Recorded data
§ §
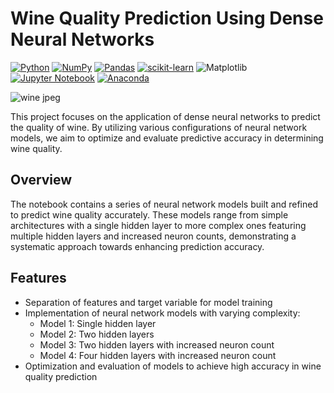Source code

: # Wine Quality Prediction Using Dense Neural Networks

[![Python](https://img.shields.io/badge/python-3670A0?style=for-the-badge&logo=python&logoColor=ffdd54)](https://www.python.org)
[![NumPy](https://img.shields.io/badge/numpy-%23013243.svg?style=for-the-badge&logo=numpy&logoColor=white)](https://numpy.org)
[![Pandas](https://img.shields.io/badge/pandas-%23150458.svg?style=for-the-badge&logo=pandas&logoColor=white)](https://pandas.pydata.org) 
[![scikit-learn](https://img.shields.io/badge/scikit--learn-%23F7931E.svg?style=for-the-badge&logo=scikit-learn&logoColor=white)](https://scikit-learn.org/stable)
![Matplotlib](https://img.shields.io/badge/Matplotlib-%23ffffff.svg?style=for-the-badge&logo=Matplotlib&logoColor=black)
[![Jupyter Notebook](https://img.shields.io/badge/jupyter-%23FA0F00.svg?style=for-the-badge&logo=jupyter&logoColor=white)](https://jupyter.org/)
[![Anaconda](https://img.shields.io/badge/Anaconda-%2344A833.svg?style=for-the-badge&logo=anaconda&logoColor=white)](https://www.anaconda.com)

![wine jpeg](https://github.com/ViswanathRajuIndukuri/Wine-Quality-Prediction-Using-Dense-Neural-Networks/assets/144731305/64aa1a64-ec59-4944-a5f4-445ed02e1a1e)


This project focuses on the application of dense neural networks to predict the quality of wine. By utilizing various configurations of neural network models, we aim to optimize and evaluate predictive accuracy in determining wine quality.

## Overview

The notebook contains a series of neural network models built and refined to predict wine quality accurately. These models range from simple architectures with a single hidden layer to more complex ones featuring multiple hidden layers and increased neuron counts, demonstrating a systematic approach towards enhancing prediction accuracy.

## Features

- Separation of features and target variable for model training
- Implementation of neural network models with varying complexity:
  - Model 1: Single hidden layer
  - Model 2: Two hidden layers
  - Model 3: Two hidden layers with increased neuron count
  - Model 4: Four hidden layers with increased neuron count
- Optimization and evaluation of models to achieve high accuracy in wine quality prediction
§ §
## What needs to be done
Without any of the pictures, set the entries down again exactly as written.

## Response to this exercise
Source code

: # Wine Quality Prediction Using Dense Neural Networks

[![Python](https://img.shields.io/badge/python-3670A0?style=for-the-badge&logo=python&logoColor=ffdd54)](https://www.python.org)
[![NumPy](https://img.shields.io/badge/numpy-%23013243.svg?style=for-the-badge&logo=numpy&logoColor=white)](https://numpy.org)
[![Pandas](https://img.shields.io/badge/pandas-%23150458.svg?style=for-the-badge&logo=pandas&logoColor=white)](https://pandas.pydata.org) 
[![scikit-learn](https://img.shields.io/badge/scikit--learn-%23F7931E.svg?style=for-the-badge&logo=scikit-learn&logoColor=white)](https://scikit-learn.org/stable)
![Matplotlib](https://img.shields.io/badge/Matplotlib-%23ffffff.svg?style=for-the-badge&logo=Matplotlib&logoColor=black)
[![Jupyter Notebook](https://img.shields.io/badge/jupyter-%23FA0F00.svg?style=for-the-badge&logo=jupyter&logoColor=white)](https://jupyter.org/)
[![Anaconda](https://img.shields.io/badge/Anaconda-%2344A833.svg?style=for-the-badge&logo=anaconda&logoColor=white)](https://www.anaconda.com)

![wine jpeg](https://github.com/ViswanathRajuIndukuri/Wine-Quality-Prediction-Using-Dense-Neural-Networks/assets/144731305/64aa1a64-ec59-4944-a5f4-445ed02e1a1e)


This project focuses on the application of dense neural networks to predict the quality of wine. By utilizing various configurations of neural network models, we aim to optimize and evaluate predictive accuracy in determining wine quality.

## Overview

The notebook contains a series of neural network models built and refined to predict wine quality accurately. These models range from simple architectures with a single hidden layer to more complex ones featuring multiple hidden layers and increased neuron counts, demonstrating a systematic approach towards enhancing prediction accuracy.

## Features

- Separation of features and target variable for model training
- Implementation of neural network models with varying complexity:
  - Model 1: Single hidden layer
  - Model 2: Two hidden layers
  - Model 3: Two hidden layers with increased neuron count
  - Model 4: Four hidden layers with increased neuron count
- Optimization and evaluation of models to achieve high accuracy in wine quality prediction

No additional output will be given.